Everyone knows that the Executive Order that bought off Bart Stupak and his faux-life friends isn’t worth the paper its written on. But did you know that that paper its written on might even be thrown out by the courts?

Miriel at “seeking Solomon” writes…

Unfortunately for the Congressman, and for unborn babies all over America, the impermanence of executive orders pales in comparison to the other problem with Stupak’s executive order compromise: under current precedent, it is quite possibly unconstitutional.

This is a little more complicated than the first problem, and I have seen almost no discussion of it in news coverage of the trade, but here’s the basic idea: according to the Supreme Court’s current interpretation of Roe v. Wade, abortion (falling under “privacy,” cf. Griswold) is a very highly protected right. In the 1992 case Planned Parenthood v. Casey, the Court downgraded abortion from a fundamental right (which would trigger a test called “strict scrutiny”), to a right upon which the government can place no “undue burden.” To the best of my knowledge, there was no precedent for an “undue burden” test, and its parameters but are unclear; for example, informed consent and parental notification requirements for abortion are not undue burdens, while spousal notification laws are. In any case, the “undue burden” means that the state must provide a pretty strong justification for placing limits on access to abortion, or the courts will strike it down.

In the case of abortion, the Court has also ruled that, while the right to have an abortion is fundamental, there is no corresponding fundamental right to have your abortion funded by the government.
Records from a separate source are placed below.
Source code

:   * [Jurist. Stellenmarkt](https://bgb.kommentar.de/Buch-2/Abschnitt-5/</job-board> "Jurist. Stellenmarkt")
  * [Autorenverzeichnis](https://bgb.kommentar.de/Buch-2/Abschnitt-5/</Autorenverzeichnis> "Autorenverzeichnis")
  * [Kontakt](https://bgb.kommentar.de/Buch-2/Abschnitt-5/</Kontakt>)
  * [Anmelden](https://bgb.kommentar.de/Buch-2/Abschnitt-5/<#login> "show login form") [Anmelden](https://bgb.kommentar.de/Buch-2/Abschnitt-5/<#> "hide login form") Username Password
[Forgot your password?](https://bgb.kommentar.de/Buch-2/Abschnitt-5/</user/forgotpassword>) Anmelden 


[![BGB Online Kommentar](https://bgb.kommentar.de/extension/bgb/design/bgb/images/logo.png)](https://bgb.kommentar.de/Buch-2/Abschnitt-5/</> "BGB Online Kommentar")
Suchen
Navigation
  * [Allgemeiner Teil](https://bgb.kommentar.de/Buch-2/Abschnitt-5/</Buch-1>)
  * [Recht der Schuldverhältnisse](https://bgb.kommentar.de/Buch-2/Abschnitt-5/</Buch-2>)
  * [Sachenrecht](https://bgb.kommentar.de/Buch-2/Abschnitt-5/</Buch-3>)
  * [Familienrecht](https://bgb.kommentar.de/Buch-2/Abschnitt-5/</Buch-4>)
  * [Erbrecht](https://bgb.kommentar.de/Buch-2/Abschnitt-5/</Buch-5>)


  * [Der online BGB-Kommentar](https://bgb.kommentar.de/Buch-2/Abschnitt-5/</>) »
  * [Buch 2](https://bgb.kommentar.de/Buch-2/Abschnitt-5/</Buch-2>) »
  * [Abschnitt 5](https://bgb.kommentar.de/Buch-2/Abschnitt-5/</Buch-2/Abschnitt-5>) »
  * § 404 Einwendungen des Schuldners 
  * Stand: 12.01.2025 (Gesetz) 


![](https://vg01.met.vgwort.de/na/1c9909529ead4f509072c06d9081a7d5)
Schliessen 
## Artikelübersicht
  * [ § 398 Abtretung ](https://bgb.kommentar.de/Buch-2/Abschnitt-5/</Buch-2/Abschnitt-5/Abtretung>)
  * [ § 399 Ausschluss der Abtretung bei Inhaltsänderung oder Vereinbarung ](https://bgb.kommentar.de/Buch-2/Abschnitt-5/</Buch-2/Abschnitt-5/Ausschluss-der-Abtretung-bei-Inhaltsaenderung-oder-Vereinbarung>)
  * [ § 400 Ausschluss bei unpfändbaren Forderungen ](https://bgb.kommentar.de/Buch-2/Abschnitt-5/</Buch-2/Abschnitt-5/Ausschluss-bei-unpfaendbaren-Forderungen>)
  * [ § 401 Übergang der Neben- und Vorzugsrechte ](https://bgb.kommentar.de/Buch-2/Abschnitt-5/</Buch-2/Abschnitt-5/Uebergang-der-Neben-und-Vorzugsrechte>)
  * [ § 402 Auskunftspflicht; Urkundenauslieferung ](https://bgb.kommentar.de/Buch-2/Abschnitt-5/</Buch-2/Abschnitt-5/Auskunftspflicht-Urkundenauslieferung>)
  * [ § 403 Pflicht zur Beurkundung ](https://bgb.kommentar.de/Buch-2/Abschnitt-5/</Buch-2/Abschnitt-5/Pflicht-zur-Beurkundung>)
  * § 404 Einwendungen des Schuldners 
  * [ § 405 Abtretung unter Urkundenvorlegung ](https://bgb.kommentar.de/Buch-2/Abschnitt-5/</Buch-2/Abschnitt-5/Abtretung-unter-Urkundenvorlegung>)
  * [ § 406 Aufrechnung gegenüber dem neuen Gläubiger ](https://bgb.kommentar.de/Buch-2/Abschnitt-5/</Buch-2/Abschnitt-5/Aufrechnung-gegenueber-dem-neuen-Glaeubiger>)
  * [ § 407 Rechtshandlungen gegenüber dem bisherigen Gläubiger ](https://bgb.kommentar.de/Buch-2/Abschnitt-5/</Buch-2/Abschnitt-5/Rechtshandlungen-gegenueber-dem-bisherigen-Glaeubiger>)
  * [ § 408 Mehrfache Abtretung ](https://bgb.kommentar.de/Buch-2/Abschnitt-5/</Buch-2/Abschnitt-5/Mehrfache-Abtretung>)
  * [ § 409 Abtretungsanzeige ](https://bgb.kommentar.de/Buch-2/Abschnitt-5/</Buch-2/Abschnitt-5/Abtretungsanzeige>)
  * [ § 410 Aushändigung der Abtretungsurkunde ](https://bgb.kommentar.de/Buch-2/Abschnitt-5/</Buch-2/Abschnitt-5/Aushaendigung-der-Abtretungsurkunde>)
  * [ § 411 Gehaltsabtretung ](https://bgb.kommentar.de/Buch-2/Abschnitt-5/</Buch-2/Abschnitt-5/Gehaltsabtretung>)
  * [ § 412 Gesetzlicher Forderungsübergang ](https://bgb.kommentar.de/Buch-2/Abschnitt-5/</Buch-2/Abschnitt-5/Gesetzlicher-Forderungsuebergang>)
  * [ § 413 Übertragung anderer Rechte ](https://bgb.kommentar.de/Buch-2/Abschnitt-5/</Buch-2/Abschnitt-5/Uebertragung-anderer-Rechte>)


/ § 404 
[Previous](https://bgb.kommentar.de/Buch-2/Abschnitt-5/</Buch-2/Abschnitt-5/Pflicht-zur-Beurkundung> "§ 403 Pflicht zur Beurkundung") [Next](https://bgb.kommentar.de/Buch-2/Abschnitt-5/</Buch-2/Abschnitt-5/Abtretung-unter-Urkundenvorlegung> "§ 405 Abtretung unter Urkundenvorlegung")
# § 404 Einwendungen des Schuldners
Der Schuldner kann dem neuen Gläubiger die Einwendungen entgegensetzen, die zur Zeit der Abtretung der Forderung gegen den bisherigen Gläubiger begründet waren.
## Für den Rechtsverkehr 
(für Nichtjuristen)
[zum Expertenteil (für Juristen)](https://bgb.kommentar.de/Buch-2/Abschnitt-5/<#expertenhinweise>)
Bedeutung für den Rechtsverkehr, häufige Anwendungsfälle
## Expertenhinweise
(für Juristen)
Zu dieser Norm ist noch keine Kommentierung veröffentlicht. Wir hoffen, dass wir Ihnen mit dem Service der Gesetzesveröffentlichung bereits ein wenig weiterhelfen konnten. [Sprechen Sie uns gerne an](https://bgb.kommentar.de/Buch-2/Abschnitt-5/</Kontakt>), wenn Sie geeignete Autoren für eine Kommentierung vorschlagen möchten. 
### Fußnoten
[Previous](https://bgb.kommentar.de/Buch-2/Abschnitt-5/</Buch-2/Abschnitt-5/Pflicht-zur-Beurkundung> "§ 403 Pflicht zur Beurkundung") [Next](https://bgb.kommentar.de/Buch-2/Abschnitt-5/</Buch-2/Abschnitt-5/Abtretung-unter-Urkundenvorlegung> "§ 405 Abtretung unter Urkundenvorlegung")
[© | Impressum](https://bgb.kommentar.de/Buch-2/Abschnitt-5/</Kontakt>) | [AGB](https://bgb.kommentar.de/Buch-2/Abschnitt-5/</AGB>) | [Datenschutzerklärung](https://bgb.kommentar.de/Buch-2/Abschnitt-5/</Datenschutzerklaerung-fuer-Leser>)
So the state is bound not to place an undue burden on women’s access to the procedure, but it is not bound to provide or fund the procedure. Which means we’re talking about a flex zone, right? The federal legislature is prohibited from outlawing abortion, but it is perfectly free to establish funding programs for health care—including obstetric and gynecological care—that specifically exclude abortion.

Great, right? Except that, since the parameters of the undue burden test are unclear, it’s possible that an after-the-fact exclusion of abortion from coverage under the bill would be construed as unacceptable by the Court, and wouldn’t fall under the exemption applied to legislative action in Rust v. Sullivan (1991). In other words, if the bill says, “fund all ob/gyn care except abortion,” the Court says: “No problem. The right to abortion does not imply a corresponding right to a taxpayer funded abortion.” If, on the other hand, the legislature passes a bill that says “fund all ob/gyn care, full stop,” and the President issues an executive order saying “none of that money allotted for ob/gyn care can be used for abortions,” the Court could potentially say—and under current precedent might find itself required to say—“This executive order places an undue burden on access to abortion, there is no compelling state interest for the exclusion of abortion from standard ob/gyn care, strike it down,” and bam. The floodgates are opened.

If she is right, this may very well explain why there was little or no protest from pro-abortion groups. We all know that they understood that the Senate language does not stop federally funded abortions. But perhaps they also knew that the Executive Order would be thrown out in short order. Look to see if they challenge it right after President Obama issues it.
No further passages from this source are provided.